Task brief.
Retype, word for word, every line from the one holding "<td>BY COMPANIES</td>" through the one holding "- [ ] **Recommendation**: Select" in the entries below, both included, and only those lines.
⁂
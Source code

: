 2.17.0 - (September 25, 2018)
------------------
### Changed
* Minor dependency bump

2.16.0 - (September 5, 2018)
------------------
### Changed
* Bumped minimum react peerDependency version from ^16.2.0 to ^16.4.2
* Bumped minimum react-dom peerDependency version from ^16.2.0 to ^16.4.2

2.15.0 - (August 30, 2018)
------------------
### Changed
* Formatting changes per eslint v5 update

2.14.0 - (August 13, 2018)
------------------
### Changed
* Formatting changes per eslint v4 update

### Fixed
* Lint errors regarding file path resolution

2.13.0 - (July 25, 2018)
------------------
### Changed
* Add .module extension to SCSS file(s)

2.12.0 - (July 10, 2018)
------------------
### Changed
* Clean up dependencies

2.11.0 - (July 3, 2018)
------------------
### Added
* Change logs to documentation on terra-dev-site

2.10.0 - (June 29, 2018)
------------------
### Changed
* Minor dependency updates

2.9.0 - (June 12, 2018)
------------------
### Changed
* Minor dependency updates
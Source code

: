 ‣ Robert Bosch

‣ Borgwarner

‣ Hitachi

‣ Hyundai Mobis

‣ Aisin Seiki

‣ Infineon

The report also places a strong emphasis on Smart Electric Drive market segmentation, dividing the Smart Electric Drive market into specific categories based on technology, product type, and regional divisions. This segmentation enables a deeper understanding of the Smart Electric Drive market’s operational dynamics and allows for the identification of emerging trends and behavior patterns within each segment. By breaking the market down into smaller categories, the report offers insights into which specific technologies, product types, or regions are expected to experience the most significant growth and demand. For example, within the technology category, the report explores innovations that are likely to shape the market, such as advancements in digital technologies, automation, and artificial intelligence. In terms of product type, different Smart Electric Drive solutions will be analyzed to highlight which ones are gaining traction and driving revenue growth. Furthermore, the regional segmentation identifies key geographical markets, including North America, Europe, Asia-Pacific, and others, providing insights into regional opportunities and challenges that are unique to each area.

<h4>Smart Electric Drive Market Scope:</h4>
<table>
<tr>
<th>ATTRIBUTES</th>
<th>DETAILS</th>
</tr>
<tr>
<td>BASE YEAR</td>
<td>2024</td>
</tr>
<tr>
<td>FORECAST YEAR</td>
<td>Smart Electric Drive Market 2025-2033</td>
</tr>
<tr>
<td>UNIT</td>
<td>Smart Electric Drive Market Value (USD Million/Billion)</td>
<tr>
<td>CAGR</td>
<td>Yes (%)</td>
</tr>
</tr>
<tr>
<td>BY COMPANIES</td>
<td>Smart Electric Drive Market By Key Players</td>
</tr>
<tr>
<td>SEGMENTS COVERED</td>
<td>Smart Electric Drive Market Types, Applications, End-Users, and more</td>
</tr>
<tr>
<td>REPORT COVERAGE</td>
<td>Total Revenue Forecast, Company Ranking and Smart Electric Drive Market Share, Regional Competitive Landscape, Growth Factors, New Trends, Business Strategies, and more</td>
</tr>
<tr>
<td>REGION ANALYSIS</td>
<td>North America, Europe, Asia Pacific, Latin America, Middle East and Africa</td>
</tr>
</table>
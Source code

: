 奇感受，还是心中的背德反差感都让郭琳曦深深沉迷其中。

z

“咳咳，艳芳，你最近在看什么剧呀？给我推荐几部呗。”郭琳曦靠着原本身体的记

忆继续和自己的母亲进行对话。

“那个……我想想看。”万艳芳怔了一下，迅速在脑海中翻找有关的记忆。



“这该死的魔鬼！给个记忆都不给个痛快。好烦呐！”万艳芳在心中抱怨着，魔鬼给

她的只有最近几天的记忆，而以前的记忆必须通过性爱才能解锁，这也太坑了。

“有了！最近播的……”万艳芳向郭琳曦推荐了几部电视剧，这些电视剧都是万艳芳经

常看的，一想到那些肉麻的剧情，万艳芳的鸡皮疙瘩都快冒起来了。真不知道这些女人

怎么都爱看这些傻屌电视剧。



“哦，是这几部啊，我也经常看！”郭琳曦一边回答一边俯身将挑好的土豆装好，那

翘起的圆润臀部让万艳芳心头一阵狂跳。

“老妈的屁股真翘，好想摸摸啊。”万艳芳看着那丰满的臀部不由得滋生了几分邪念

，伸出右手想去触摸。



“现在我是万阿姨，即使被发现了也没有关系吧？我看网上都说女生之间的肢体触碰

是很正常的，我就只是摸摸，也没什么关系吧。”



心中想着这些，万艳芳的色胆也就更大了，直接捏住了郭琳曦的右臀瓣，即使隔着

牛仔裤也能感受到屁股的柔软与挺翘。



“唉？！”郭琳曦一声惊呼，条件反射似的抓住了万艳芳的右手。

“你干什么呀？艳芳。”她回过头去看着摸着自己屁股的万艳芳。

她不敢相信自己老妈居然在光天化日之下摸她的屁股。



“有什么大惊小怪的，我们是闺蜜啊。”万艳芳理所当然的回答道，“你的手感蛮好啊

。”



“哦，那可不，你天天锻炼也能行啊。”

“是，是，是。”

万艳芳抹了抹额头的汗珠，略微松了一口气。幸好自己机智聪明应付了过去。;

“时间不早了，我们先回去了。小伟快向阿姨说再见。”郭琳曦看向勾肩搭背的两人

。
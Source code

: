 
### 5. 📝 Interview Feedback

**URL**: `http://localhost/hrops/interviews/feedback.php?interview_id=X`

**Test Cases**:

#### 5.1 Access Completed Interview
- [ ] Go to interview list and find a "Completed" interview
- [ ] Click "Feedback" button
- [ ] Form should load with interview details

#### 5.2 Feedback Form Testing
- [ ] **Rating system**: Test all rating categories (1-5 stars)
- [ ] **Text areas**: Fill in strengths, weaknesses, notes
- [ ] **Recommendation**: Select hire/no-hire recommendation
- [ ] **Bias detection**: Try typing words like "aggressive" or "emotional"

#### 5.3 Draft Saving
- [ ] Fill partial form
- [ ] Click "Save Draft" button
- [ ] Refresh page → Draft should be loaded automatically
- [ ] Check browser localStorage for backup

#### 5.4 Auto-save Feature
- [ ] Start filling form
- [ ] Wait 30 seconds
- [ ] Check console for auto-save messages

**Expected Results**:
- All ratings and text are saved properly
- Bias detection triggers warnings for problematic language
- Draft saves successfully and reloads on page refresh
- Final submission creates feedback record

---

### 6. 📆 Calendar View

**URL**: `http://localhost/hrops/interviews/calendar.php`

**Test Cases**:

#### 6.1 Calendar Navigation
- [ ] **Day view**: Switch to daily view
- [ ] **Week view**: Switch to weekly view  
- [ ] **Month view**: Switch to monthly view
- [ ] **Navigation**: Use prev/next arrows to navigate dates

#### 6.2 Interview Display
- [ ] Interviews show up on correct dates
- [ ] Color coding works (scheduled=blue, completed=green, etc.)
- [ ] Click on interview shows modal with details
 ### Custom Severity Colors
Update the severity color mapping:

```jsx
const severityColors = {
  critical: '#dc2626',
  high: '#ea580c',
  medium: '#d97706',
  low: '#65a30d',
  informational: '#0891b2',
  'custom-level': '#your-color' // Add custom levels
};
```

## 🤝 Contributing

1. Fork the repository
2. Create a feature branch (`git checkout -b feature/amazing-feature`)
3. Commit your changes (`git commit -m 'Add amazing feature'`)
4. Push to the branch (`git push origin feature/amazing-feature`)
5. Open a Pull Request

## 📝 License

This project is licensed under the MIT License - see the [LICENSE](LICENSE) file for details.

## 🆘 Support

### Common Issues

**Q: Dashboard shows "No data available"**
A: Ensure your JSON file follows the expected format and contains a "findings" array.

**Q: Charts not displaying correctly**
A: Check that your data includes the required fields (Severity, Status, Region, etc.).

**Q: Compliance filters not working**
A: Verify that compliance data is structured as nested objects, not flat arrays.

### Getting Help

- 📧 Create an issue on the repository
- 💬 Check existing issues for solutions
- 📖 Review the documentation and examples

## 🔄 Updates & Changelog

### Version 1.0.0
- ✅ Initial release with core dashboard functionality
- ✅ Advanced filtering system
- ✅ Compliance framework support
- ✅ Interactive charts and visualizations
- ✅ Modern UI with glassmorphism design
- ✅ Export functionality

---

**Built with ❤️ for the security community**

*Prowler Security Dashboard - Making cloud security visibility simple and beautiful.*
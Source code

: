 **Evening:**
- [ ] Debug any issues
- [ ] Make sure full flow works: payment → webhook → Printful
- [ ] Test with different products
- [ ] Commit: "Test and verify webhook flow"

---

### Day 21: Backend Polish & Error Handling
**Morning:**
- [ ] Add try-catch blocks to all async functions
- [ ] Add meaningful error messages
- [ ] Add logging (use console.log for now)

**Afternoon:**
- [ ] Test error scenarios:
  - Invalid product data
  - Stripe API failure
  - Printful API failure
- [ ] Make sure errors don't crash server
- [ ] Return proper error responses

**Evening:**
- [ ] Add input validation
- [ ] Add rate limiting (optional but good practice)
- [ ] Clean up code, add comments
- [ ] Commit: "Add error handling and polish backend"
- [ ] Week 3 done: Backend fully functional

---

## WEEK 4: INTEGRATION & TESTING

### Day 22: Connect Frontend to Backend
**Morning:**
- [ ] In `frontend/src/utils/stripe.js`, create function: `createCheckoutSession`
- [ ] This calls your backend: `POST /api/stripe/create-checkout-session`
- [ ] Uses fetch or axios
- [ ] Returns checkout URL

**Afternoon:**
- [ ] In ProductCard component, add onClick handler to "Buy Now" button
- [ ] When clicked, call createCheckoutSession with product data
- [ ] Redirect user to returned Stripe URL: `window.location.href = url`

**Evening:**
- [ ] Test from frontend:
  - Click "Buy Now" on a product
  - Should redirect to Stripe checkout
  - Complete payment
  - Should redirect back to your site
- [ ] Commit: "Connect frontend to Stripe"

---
⁂
Answer box.
<td>BY COMPANIES</td>
<td>Smart Electric Drive Market By Key Players</td>
</tr>
<tr>
<td>SEGMENTS COVERED</td>
<td>Smart Electric Drive Market Types, Applications, End-Users, and more</td>
</tr>
<tr>
<td>REPORT COVERAGE</td>
<td>Total Revenue Forecast, Company Ranking and Smart Electric Drive Market Share, Regional Competitive Landscape, Growth Factors, New Trends, Business Strategies, and more</td>
</tr>
<tr>
<td>REGION ANALYSIS</td>
<td>North America, Europe, Asia Pacific, Latin America, Middle East and Africa</td>
</tr>
</table>
Source code

: 奇感受，还是心中的背德反差感都让郭琳曦深深沉迷其中。

z

“咳咳，艳芳，你最近在看什么剧呀？给我推荐几部呗。”郭琳曦靠着原本身体的记

忆继续和自己的母亲进行对话。

“那个……我想想看。”万艳芳怔了一下，迅速在脑海中翻找有关的记忆。



“这该死的魔鬼！给个记忆都不给个痛快。好烦呐！”万艳芳在心中抱怨着，魔鬼给

她的只有最近几天的记忆，而以前的记忆必须通过性爱才能解锁，这也太坑了。

“有了！最近播的……”万艳芳向郭琳曦推荐了几部电视剧，这些电视剧都是万艳芳经

常看的，一想到那些肉麻的剧情，万艳芳的鸡皮疙瘩都快冒起来了。真不知道这些女人

怎么都爱看这些傻屌电视剧。



“哦，是这几部啊，我也经常看！”郭琳曦一边回答一边俯身将挑好的土豆装好，那

翘起的圆润臀部让万艳芳心头一阵狂跳。

“老妈的屁股真翘，好想摸摸啊。”万艳芳看着那丰满的臀部不由得滋生了几分邪念

，伸出右手想去触摸。



“现在我是万阿姨，即使被发现了也没有关系吧？我看网上都说女生之间的肢体触碰

是很正常的，我就只是摸摸，也没什么关系吧。”



心中想着这些，万艳芳的色胆也就更大了，直接捏住了郭琳曦的右臀瓣，即使隔着

牛仔裤也能感受到屁股的柔软与挺翘。



“唉？！”郭琳曦一声惊呼，条件反射似的抓住了万艳芳的右手。

“你干什么呀？艳芳。”她回过头去看着摸着自己屁股的万艳芳。

她不敢相信自己老妈居然在光天化日之下摸她的屁股。



“有什么大惊小怪的，我们是闺蜜啊。”万艳芳理所当然的回答道，“你的手感蛮好啊

。”



“哦，那可不，你天天锻炼也能行啊。”

“是，是，是。”

万艳芳抹了抹额头的汗珠，略微松了一口气。幸好自己机智聪明应付了过去。;

“时间不早了，我们先回去了。小伟快向阿姨说再见。”郭琳曦看向勾肩搭背的两人

。
Source code

: 
### 5. 📝 Interview Feedback

**URL**: `http://localhost/hrops/interviews/feedback.php?interview_id=X`

**Test Cases**:

#### 5.1 Access Completed Interview
- [ ] Go to interview list and find a "Completed" interview
- [ ] Click "Feedback" button
- [ ] Form should load with interview details

#### 5.2 Feedback Form Testing
- [ ] **Rating system**: Test all rating categories (1-5 stars)
- [ ] **Text areas**: Fill in strengths, weaknesses, notes
- [ ] **Recommendation**: Select hire/no-hire recommendation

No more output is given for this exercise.